After finding the line with "# Blender RE Mesh Noesis Wrapper" in the data below, set down exactly each line through the one with "All RE Engine", inclusive, and stop there.

» **GIVEN DATA**
*** Block opens ***
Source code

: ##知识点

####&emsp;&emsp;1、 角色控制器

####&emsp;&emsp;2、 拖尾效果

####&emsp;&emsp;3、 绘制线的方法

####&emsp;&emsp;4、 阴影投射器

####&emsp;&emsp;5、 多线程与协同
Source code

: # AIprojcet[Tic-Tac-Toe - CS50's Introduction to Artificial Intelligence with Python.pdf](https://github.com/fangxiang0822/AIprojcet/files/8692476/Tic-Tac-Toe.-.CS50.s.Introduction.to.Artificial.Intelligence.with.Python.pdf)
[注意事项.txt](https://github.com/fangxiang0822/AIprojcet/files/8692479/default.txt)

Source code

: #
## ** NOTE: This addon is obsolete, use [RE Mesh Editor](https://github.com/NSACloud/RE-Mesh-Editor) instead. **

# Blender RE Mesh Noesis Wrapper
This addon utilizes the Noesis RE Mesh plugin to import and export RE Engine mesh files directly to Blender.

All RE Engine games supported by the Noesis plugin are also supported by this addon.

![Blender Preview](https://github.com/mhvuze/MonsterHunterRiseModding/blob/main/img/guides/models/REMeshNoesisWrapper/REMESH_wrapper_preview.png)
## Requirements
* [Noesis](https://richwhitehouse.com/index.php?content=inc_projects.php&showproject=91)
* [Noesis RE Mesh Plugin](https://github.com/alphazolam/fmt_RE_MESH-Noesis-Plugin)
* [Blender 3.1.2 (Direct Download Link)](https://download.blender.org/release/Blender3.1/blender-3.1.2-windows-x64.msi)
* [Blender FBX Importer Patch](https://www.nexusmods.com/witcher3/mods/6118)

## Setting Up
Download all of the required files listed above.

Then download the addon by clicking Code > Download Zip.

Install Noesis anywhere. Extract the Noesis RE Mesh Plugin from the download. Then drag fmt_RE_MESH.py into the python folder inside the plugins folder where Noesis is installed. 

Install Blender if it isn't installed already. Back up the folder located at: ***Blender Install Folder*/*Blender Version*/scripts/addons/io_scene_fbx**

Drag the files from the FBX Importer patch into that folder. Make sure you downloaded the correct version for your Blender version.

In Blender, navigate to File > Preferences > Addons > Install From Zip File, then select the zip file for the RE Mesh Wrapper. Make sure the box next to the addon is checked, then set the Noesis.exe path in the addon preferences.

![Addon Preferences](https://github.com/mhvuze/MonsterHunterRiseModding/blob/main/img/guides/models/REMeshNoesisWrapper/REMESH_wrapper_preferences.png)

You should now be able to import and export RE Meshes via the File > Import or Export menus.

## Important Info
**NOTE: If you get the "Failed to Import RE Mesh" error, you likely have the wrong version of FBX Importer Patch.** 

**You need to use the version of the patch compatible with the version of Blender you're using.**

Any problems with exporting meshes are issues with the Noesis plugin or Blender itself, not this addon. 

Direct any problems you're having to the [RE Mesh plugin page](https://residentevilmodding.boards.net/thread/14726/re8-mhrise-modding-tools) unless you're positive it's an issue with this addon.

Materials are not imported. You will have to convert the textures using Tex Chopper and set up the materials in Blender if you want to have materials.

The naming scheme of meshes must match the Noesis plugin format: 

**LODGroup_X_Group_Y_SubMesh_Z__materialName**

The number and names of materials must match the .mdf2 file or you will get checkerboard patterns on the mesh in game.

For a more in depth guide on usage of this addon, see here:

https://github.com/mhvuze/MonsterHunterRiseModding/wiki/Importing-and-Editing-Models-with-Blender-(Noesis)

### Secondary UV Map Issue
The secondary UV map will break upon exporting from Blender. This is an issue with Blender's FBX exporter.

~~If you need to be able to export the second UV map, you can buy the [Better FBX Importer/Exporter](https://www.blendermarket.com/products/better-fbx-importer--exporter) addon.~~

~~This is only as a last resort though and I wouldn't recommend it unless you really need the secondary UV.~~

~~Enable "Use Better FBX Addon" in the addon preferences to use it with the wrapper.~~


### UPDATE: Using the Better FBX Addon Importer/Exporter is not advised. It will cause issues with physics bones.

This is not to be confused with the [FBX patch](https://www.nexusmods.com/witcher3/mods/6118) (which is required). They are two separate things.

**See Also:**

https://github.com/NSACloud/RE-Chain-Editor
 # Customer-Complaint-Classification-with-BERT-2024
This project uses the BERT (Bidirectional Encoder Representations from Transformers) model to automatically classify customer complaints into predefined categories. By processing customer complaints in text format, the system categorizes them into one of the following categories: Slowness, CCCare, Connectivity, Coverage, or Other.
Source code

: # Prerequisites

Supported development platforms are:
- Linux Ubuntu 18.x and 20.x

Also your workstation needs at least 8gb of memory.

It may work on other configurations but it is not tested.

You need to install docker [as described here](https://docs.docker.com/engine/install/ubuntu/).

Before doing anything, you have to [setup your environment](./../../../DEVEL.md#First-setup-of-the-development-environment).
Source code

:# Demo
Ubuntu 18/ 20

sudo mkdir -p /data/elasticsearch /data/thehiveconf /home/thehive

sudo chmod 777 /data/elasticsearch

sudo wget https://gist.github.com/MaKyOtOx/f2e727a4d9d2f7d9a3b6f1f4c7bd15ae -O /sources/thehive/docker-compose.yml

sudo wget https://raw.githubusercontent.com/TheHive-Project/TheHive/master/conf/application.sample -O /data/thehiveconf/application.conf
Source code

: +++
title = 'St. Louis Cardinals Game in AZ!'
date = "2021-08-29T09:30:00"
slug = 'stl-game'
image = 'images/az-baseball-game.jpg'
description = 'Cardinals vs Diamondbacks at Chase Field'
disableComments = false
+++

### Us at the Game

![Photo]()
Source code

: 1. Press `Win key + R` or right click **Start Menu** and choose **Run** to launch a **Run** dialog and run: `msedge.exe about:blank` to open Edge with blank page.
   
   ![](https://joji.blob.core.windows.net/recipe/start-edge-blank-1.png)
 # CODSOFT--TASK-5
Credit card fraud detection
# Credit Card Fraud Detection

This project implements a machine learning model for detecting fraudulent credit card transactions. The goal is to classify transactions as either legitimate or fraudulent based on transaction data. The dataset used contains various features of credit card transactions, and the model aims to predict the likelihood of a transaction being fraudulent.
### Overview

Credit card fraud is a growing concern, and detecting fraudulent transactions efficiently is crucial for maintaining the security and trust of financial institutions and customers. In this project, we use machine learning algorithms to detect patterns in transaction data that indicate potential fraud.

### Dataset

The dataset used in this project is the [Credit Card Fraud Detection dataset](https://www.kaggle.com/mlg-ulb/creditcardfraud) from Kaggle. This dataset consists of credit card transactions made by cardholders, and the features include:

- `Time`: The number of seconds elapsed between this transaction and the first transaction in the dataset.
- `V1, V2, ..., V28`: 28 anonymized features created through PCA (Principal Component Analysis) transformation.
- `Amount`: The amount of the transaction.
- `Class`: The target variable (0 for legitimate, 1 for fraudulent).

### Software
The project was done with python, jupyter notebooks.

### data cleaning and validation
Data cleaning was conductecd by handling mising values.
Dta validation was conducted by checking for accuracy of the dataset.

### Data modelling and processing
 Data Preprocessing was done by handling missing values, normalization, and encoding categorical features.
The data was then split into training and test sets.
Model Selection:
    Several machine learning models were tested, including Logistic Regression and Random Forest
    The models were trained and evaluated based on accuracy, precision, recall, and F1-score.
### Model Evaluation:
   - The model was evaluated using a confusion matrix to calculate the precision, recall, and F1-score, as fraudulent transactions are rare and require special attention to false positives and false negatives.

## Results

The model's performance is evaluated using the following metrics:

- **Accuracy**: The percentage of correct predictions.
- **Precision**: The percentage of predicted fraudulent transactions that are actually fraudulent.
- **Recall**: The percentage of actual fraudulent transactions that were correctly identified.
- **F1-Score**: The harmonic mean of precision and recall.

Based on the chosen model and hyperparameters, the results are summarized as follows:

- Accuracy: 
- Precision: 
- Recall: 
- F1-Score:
*** Block closes ***
*** Block opens ***
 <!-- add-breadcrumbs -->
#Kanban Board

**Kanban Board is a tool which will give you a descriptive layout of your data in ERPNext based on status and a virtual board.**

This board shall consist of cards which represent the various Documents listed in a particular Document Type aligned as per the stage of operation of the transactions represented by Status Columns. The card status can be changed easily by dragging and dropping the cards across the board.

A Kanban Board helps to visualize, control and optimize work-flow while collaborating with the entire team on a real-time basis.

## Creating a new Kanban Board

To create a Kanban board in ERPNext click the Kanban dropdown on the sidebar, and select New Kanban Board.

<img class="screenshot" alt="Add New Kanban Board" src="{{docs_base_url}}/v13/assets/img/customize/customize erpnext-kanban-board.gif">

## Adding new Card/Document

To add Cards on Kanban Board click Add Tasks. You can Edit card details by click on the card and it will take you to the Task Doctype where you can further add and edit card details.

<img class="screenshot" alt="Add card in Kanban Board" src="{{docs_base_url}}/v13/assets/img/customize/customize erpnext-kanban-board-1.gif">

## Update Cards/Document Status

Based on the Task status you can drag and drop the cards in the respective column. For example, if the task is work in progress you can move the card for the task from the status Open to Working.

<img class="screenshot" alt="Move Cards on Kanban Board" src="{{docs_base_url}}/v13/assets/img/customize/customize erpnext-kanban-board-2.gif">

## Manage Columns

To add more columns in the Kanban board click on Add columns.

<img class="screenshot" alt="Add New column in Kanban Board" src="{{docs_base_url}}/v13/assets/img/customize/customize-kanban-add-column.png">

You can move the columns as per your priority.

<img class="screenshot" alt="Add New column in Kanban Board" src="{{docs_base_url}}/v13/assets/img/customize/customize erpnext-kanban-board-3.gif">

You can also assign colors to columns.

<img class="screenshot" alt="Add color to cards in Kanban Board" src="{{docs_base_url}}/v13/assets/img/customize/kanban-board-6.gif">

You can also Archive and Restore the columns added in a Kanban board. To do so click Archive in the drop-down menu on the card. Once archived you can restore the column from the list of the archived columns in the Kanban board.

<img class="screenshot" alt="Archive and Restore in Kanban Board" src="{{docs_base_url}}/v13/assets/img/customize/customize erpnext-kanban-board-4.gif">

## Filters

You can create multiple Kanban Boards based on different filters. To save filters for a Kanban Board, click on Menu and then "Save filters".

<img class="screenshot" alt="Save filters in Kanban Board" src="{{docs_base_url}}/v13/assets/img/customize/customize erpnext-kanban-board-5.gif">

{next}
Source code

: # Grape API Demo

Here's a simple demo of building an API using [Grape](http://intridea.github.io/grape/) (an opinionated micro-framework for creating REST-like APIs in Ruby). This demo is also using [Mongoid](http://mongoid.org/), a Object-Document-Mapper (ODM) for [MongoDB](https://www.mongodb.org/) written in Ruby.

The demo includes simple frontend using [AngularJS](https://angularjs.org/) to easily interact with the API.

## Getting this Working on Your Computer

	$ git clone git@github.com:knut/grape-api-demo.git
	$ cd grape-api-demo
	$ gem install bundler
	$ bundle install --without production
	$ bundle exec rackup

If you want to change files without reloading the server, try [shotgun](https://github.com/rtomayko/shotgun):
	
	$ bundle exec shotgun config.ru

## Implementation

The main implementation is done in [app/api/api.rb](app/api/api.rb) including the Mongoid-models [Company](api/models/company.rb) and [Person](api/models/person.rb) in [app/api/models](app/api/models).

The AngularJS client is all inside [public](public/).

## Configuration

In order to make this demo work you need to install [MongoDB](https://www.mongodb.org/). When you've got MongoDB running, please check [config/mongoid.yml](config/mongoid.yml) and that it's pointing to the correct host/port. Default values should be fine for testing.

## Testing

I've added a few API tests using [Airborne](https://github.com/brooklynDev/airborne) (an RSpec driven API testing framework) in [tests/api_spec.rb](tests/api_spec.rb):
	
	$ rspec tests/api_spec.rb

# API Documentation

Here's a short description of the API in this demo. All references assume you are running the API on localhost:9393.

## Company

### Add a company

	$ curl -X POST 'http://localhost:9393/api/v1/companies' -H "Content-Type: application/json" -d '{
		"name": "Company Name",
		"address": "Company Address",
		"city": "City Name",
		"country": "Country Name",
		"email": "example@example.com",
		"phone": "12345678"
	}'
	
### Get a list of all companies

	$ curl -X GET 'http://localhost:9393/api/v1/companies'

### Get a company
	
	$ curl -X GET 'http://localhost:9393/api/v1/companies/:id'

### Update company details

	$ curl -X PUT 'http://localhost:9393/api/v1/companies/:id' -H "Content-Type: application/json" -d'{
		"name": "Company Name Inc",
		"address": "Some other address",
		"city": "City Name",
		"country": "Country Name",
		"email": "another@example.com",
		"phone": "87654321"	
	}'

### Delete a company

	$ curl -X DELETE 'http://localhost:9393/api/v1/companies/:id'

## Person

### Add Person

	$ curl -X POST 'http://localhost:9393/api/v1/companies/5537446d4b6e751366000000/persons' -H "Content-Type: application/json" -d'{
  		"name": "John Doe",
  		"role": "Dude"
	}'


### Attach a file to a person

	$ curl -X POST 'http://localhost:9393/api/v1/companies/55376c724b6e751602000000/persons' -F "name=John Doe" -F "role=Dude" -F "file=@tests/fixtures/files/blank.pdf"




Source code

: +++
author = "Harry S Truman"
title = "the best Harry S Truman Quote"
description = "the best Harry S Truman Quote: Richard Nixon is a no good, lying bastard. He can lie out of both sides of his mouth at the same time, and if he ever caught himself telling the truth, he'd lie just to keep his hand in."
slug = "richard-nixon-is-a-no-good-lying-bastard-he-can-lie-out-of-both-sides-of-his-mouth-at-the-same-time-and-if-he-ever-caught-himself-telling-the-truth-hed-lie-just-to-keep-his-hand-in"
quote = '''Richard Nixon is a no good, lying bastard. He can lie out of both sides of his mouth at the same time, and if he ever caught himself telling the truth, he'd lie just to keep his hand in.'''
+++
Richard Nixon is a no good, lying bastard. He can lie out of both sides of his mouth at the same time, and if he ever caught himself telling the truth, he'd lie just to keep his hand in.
*** Block closes ***
*** Block opens ***
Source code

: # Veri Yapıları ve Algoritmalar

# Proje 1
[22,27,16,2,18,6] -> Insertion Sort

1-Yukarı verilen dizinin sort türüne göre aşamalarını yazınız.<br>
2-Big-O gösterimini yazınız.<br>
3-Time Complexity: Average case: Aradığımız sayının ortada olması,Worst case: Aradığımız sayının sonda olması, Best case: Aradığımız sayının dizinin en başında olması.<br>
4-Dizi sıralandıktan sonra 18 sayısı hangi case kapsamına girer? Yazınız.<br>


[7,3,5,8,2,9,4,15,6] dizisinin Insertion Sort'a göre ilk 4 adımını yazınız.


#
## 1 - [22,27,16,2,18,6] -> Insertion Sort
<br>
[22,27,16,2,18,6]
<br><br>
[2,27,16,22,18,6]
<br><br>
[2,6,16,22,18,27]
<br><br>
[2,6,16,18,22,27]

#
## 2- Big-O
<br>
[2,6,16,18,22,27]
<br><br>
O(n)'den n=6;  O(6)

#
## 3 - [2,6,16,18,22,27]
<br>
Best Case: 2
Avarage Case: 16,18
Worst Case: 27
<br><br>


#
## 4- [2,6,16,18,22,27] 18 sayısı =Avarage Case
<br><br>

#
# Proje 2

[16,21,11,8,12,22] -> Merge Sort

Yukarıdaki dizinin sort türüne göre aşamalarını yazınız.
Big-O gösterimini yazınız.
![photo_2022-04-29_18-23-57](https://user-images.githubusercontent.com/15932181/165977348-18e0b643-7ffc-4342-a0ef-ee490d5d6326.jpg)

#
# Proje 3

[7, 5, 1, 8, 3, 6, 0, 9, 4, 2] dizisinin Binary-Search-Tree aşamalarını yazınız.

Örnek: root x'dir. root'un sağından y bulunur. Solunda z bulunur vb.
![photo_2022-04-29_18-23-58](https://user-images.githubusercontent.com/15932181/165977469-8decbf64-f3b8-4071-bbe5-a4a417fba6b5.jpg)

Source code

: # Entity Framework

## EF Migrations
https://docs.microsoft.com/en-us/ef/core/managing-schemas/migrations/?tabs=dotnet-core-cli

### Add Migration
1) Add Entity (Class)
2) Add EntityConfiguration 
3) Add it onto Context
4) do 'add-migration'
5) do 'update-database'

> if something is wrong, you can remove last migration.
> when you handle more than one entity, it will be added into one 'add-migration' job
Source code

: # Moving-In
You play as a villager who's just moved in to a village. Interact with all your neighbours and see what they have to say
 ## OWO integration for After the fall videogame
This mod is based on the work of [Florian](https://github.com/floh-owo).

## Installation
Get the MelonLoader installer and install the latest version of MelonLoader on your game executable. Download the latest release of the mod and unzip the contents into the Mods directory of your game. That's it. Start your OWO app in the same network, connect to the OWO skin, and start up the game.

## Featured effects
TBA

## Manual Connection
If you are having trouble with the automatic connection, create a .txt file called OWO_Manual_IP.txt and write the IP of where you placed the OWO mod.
*** Block closes ***
» **RESULT FOR THIS TASK**
# Blender RE Mesh Noesis Wrapper
This addon utilizes the Noesis RE Mesh plugin to import and export RE Engine mesh files directly to Blender.

All RE Engine games supported by the Noesis plugin are also supported by this addon.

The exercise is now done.